Axios's Sam Baker flagged some other provisions — notably, additional funding to address the opioid crisis — that senators had previously conditioned their support on but aren't included in Graham-Cassidy.

Lastly, there were the process complaints. No Senate health care bill has gone through the regular order of committee hearings, expert testimony, or markups. The Finance Committee hastily scheduled a hearing for next week, but it was a naked attempt to assuage those concerns from a few key senators rather than an earnest start to the normal legislative process.

The most prominent critic of the process, Sen. John McCain (R-AZ), who has urged Republicans to return to regular order since he helped sink Obamacare repeal in July, seemed to see through the gambit.

@lindsaywise: Asked if GOP holding 1 hearing addressed his concerns about regular order, McCain snapped: "Does that sound like regular order to you?"

The nonpartisan Congressional Budget Office has said it will be unlikely to provide estimates on how many people would have health coverage under the bill or what would happen to premiums, because of the tight timeline. Johnson, who was at one time fixated on having enough information to determine his vote, dismissed the CBO analysis as "a detail."

But Republicans might do it anyway, because Obamacare repeal

Nevertheless, despite all those broken promises, Senate Republicans are pushing ahead and might be within just a few votes of passing an Obamacare repeal bill.

It doesn't matter which bill it is. I asked an aide to one Republican senator this week whether senators actually liked Graham-Cassidy or whether it was simply the last train leaving the Obamacare repeal station.

"Last train," the aide said.

Republicans will be remarkably transparent about this, if you ask them.
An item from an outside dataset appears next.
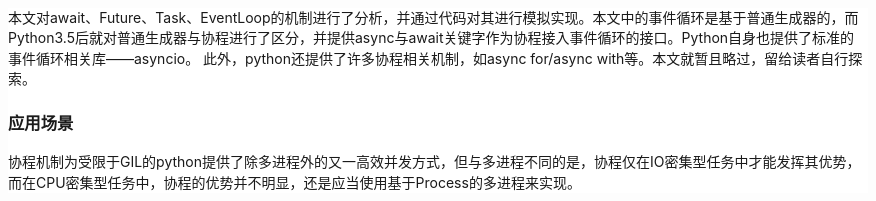 本文对await、Future、Task、EventLoop的机制进行了分析，并通过代码对其进行模拟实现。本文中的事件循环是基于普通生成器的，而Python3.5后就对普通生成器与协程进行了区分，并提供async与await关键字作为协程接入事件循环的接口。Python自身也提供了标准的事件循环相关库——asyncio。 此外，python还提供了许多协程相关机制，如async for/async with等。本文就暂且略过，留给读者自行探索。

### 应用场景

协程机制为受限于GIL的python提供了除多进程外的又一高效并发方式，但与多进程不同的是，协程仅在IO密集型任务中才能发挥其优势，而在CPU密集型任务中，协程的优势并不明显，还是应当使用基于Process的多进程来实现。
"This is not the best possible bill — this is the best bill possible under the circumstances," Sen. Pat Roberts (R-KS) told Vox's Jeff Stein. "Look, we're in the back seat of a convertible being driven by Thelma and Louise, and we're headed toward the canyon. ... So we have to get out of the car, and you have to have a car to get into, and this is the only car there is."

Grassley was even more blunt.

"You know, I could maybe give you 10 reasons why this bill shouldn't be considered," he told local reporters this week. "But Republicans campaigned on this so often that you have a responsibility to carry out what you said in the campaign. That's pretty much as much of a reason as the substance of the bill."

@jasonnobleDMR: We asked @ChuckGrassley if he's supporting Graham-Cassidy. This was his answer: http://dmreg.co/2xnJnpZ

So when you cut through the salesmanship around state flexibility and the evils of Obamacare, Senate Republicans will tell you right to your face why Graham-Cassidy, a bill nobody had taken seriously until a week ago, might very well pass the chamber in the next few days. They promised to repeal Obamacare, and this is the only Obamacare repeal bill left.

That's it.

Such an abdication of any coherent policy vision has other Republicans in Washington, particularly those well studied in health policy, baffled.

"I think this process with Graham-Cassidy is an embarrassment on top of the previous embarrassments — the cherry on top, if you will," a second GOP lobbyist told me. "A sweeping revision of federal-state roles in and funding arrangements for health care, with one hearing, no markups, no CBO score. Good grief."

"I still believe conservatives and Republicans have strong ideas for improving how health care is financed and delivered," the lobbyist continued. "But will anyone listen to them after this debacle is finally and mercifully over?"